I stayed, though. I played from about 6:00 p.m. on launch day until 2:00 a.m. Not because we were playing particularly well, but because it was fun to remember that video games, especially multiplayer video games, are about the people you play with, or talk to, or just generally hang out with. Since that day, I’ve played Infinite with a variety of friends that I’ve been lucky enough to welcome into my life over the last decade or so. Every combination is different, and everyone has a specific vibe they bring to the table. My friend Ryne threatens to log off after every bad game, but is also quite good.
Playing Infinite like this reminded me of my earliest days playing Halo, when friends would gather at someone’s house to play the first game for hours on end. By necessity, we had to rotate, since we could usually only count on four Xbox consoles. We staged various tournaments at our own private LAN parties, but the specifics both elude me and don’t matter anyway. These were the friends I had chosen, and talking shit with such fervor that an entire summer day would fall away was all I wanted.
To have that feeling again with Infinite was wonderful; I knew everyone’s tics and styles and could move with conversations ranging from where the enemy flag carrier was to politics. I don’t think I’ll ever be as invested in a video game as I was with Halo 2 back in the day, but it’s been a relief to be able to hit up my various group chats for teammates and dive in.

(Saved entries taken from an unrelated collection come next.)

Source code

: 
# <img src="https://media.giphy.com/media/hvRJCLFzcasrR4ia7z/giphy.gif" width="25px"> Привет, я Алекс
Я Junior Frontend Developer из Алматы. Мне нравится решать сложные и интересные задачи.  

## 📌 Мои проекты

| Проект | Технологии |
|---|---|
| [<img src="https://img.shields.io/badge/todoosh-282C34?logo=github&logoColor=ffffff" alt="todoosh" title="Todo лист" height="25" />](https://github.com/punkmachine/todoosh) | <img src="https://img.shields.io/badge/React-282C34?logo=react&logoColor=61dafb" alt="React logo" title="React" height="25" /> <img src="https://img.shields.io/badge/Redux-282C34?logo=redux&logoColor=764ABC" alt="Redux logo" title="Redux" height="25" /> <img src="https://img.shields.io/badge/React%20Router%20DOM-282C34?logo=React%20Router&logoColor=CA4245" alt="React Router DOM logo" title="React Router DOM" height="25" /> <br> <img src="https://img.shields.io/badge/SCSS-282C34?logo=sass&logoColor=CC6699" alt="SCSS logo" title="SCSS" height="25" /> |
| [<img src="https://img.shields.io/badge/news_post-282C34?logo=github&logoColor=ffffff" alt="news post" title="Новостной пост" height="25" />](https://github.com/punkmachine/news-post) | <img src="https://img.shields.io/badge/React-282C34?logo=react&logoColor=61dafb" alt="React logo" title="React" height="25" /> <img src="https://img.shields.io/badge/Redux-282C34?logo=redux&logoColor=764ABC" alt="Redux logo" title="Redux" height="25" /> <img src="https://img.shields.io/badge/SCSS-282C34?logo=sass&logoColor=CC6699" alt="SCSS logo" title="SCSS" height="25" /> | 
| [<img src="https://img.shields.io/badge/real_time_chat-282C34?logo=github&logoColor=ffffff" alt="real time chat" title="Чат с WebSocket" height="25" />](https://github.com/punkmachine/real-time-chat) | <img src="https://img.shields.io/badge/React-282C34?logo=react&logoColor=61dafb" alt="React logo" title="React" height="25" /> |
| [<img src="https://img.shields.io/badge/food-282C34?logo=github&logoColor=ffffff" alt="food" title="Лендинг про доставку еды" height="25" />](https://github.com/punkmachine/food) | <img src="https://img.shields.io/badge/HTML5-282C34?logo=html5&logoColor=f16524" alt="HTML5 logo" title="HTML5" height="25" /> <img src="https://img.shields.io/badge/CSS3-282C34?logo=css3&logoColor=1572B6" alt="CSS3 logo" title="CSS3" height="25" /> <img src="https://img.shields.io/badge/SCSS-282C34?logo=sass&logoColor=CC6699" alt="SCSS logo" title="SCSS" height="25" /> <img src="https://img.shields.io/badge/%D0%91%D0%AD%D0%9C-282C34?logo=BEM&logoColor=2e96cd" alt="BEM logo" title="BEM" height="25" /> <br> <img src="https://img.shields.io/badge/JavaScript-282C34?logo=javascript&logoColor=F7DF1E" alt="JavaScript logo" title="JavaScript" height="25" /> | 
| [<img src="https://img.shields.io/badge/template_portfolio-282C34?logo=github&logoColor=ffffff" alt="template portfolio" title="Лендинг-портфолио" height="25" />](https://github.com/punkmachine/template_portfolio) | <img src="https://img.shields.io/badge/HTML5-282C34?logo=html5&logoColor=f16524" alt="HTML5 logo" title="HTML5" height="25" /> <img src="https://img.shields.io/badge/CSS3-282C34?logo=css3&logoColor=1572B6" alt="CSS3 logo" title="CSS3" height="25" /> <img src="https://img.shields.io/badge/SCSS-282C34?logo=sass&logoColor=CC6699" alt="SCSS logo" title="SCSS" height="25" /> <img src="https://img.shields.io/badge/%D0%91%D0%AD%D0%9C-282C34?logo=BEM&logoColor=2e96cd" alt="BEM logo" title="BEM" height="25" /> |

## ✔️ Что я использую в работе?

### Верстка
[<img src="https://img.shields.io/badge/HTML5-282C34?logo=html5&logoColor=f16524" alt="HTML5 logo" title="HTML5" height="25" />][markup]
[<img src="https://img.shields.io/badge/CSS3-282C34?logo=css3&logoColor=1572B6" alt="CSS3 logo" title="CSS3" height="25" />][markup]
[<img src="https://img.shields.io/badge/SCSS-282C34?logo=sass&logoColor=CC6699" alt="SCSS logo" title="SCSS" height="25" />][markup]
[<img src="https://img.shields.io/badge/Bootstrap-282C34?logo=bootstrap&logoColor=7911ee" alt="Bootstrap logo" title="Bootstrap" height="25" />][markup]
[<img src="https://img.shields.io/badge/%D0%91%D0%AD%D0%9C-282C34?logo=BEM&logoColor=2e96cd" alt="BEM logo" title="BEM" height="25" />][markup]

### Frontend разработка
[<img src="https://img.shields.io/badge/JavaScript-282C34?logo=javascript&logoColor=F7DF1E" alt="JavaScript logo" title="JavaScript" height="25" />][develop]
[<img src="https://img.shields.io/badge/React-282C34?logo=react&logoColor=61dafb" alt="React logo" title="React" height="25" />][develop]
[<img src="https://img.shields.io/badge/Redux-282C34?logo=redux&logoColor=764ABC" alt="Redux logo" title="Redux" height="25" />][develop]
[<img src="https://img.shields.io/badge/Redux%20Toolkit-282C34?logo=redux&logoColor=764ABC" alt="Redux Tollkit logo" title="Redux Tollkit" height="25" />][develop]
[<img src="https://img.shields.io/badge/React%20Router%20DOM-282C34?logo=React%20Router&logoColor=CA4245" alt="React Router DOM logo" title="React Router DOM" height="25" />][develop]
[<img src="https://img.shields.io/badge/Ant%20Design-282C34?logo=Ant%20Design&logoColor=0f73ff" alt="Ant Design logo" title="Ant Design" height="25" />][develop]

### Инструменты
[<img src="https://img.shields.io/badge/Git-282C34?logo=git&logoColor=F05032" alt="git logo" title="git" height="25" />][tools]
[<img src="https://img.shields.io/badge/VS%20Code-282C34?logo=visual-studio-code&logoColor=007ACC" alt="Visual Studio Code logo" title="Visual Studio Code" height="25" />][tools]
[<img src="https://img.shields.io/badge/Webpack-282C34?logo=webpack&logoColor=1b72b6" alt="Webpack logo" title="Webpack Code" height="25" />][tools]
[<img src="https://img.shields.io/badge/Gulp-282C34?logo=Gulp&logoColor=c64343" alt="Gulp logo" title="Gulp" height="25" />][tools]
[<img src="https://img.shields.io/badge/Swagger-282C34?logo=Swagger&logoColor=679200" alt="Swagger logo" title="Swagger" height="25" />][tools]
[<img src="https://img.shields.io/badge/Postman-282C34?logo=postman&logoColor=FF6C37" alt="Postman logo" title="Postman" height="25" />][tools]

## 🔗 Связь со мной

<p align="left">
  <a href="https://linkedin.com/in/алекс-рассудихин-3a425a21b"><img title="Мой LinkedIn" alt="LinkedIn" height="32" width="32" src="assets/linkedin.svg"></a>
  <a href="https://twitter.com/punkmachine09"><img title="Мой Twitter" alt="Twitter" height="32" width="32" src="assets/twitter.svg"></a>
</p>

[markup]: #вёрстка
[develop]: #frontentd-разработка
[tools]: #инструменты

I don’t see myself dropping Halo Infinite any time soon. I’m working my way slowly through the controversial Battle Pass system, getting new customization options at a glacial pace but enjoying it nonetheless. I watch my friends dominate games and carry us to victory, and sometimes I do the carrying myself. I enjoy myself playing a shooter game, something I thought was squarely in my past, particularly due to my distaste for the Battle Royale trend that took over the genre over the last half-decade. It’s just what I need right now.